The effects of placebo were studied in 150 patients (135 men, 15 women) aged 42 to 75 years with stable exertional angina pectoris, using multistage graded exercise testing. Treadmill exercise, using on-line computer analysis of the electrocardiogram, was performed after a basal period, during which time the patients had no treatment for 2 weeks, and after 2 weeks of placebo therapy. Mean exercise time during no treatment was 6.0 +/- 0.2 minutes and during placebo was 6.1 +/- 0.2 minutes (difference not significant). Similarly, time to development of 1 mm of ST-segment depression of 4.0 +/- 0.2 minutes without treatment was 4.1 +/- 0.2 minutes after 2 weeks of placebo therapy (difference not significant). Placebo failed to show any effect on rest or maximal heart rate or on maximal ST-segment depression. It also failed to increase exercise tolerance or to improve other objective indexes of effort-induced myocardial ischemia in both single-and double-blind protocols in patients with stable exertional angina pectoris. Therefore, placebo control of antianginal drug trials that use exercise testing for evaluation of effect is unnecessary and can be omitted.

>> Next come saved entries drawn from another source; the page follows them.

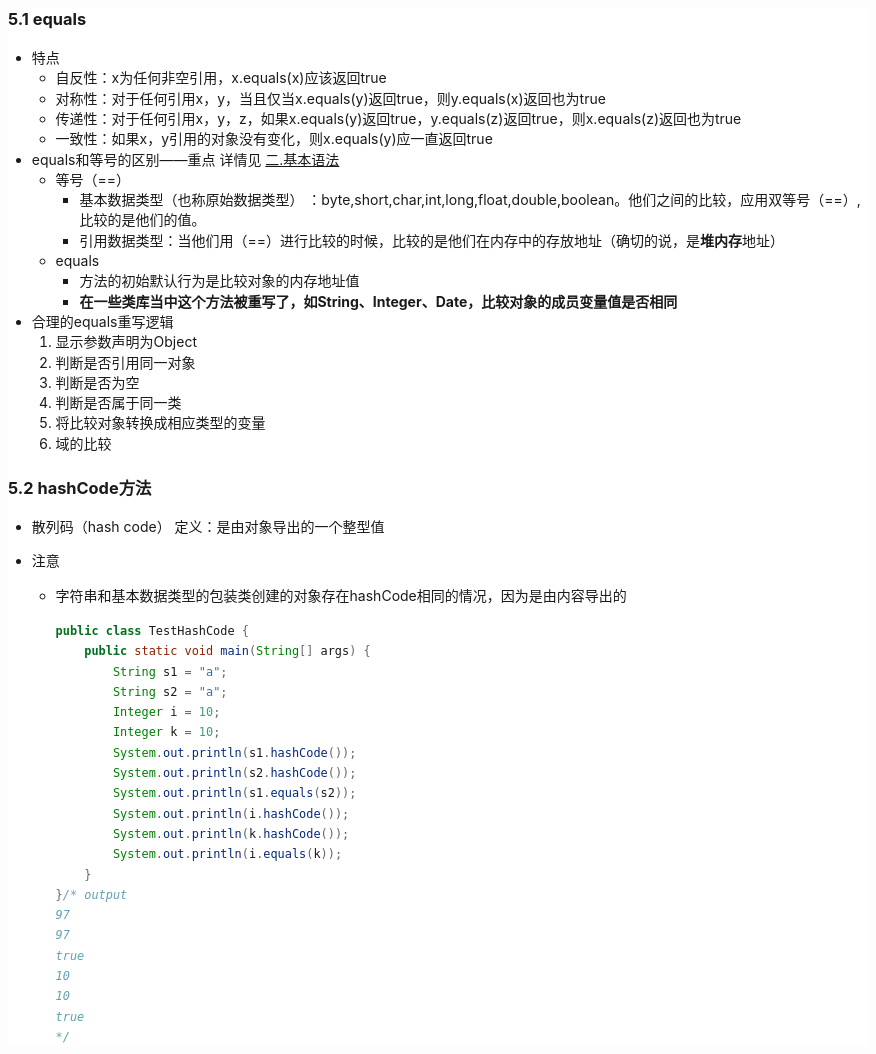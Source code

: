 ### 5.1 equals

- 特点
  - 自反性：x为任何非空引用，x.equals(x)应该返回true
  - 对称性：对于任何引用x，y，当且仅当x.equals(y)返回true，则y.equals(x)返回也为true
  - 传递性：对于任何引用x，y，z，如果x.equals(y)返回true，y.equals(z)返回true，则x.equals(z)返回也为true
  - 一致性：如果x，y引用的对象没有变化，则x.equals(y)应一直返回true
- equals和等号的区别——重点 详情见 <u>二.基本语法</u>
  - 等号（==）
    - 基本数据类型（也称原始数据类型） ：byte,short,char,int,long,float,double,boolean。他们之间的比较，应用双等号（==）,比较的是他们的值。
    - 引用数据类型：当他们用（==）进行比较的时候，比较的是他们在内存中的存放地址（确切的说，是**堆内存**地址）
  - equals
    - 方法的初始默认行为是比较对象的内存地址值
    - **在一些类库当中这个方法被重写了，如String、Integer、Date，比较对象的成员变量值是否相同**
- 合理的equals重写逻辑
  1. 显示参数声明为Object 
  2. 判断是否引用同一对象 
  3. 判断是否为空
  4. 判断是否属于同一类 
  5. 将比较对象转换成相应类型的变量
  6. 域的比较 

### 5.2 hashCode方法

- 散列码（hash code） 定义：是由对象导出的一个整型值 

- 注意

  - 字符串和基本数据类型的包装类创建的对象存在hashCode相同的情况，因为是由内容导出的

    <!--实现-->

    ```java
    public class TestHashCode {
        public static void main(String[] args) {
            String s1 = "a";
            String s2 = "a";
            Integer i = 10;
            Integer k = 10;
            System.out.println(s1.hashCode());
            System.out.println(s2.hashCode());
            System.out.println(s1.equals(s2));
            System.out.println(i.hashCode());
            System.out.println(k.hashCode());
            System.out.println(i.equals(k));
        }
    }/* output
    97
    97
    true
    10
    10
    true
    */
    ```
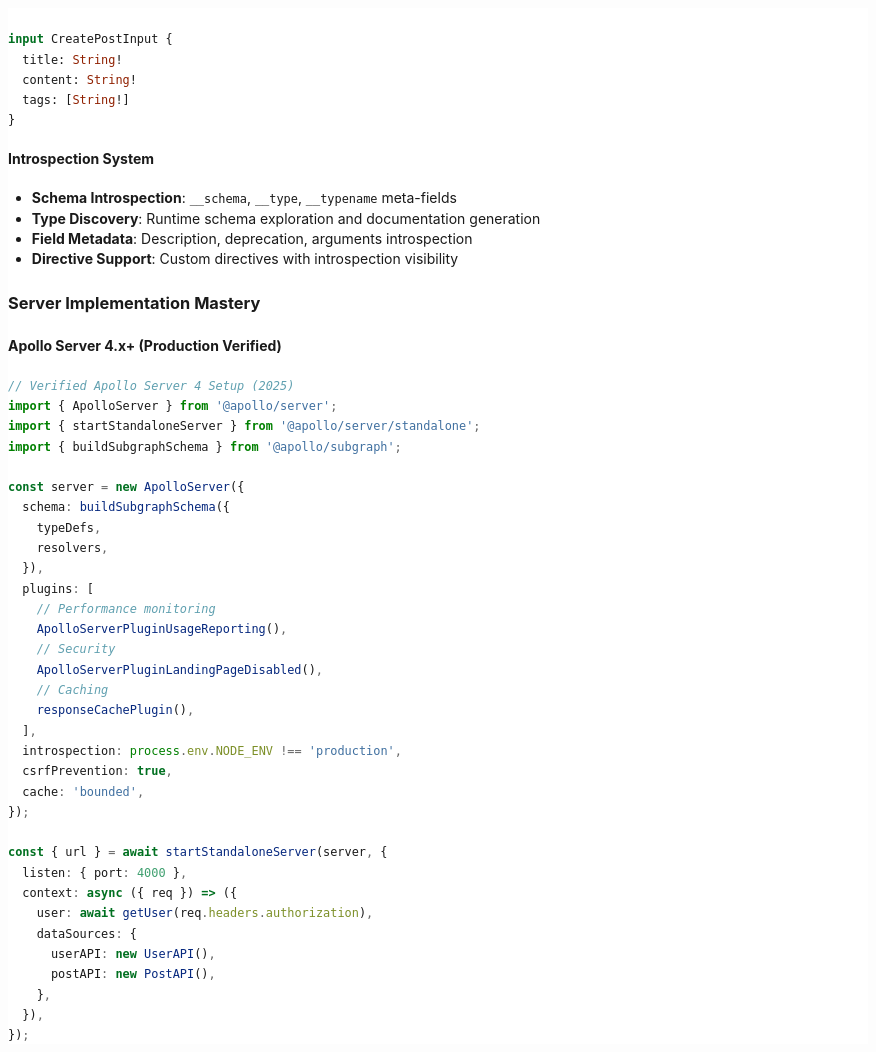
 ```graphql

input CreatePostInput {
  title: String!
  content: String!
  tags: [String!]
}
```

#### **Introspection System**
- **Schema Introspection**: `__schema`, `__type`, `__typename` meta-fields
- **Type Discovery**: Runtime schema exploration and documentation generation
- **Field Metadata**: Description, deprecation, arguments introspection
- **Directive Support**: Custom directives with introspection visibility

### Server Implementation Mastery

#### **Apollo Server 4.x+ (Production Verified)**
```typescript
// Verified Apollo Server 4 Setup (2025)
import { ApolloServer } from '@apollo/server';
import { startStandaloneServer } from '@apollo/server/standalone';
import { buildSubgraphSchema } from '@apollo/subgraph';

const server = new ApolloServer({
  schema: buildSubgraphSchema({
    typeDefs,
    resolvers,
  }),
  plugins: [
    // Performance monitoring
    ApolloServerPluginUsageReporting(),
    // Security
    ApolloServerPluginLandingPageDisabled(),
    // Caching
    responseCachePlugin(),
  ],
  introspection: process.env.NODE_ENV !== 'production',
  csrfPrevention: true,
  cache: 'bounded',
});

const { url } = await startStandaloneServer(server, {
  listen: { port: 4000 },
  context: async ({ req }) => ({
    user: await getUser(req.headers.authorization),
    dataSources: {
      userAPI: new UserAPI(),
      postAPI: new PostAPI(),
    },
  }),
});
```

采用多级运动试验,对150例年龄在42至75岁之间、患有稳定型劳力性心绞痛的患者(135名男性,15名女性)进行了安慰剂效应研究。在基础期后,使用在线计算机心电图分析进行跑步机运动,基础期患者2周未接受治疗,安慰剂治疗2周后同样进行运动。未治疗期间平均运动时间为6.0±0.2分钟,安慰剂治疗期间为6.1±0.2分钟(差异不显著)。同样,未治疗时出现1毫米ST段压低的时间为4.0±0.2分钟,安慰剂治疗2周后为4.1±0.2分钟(差异不显著)。安慰剂对静息心率或最大心率以及最大ST段压低均无任何影响。在稳定型劳力性心绞痛患者的单盲和双盲试验方案中,安慰剂也未能提高运动耐量或改善劳力性心肌缺血的其他客观指标。因此,在使用运动试验评估疗效的抗心绞痛药物试验中,无需进行安慰剂对照,可予以省略。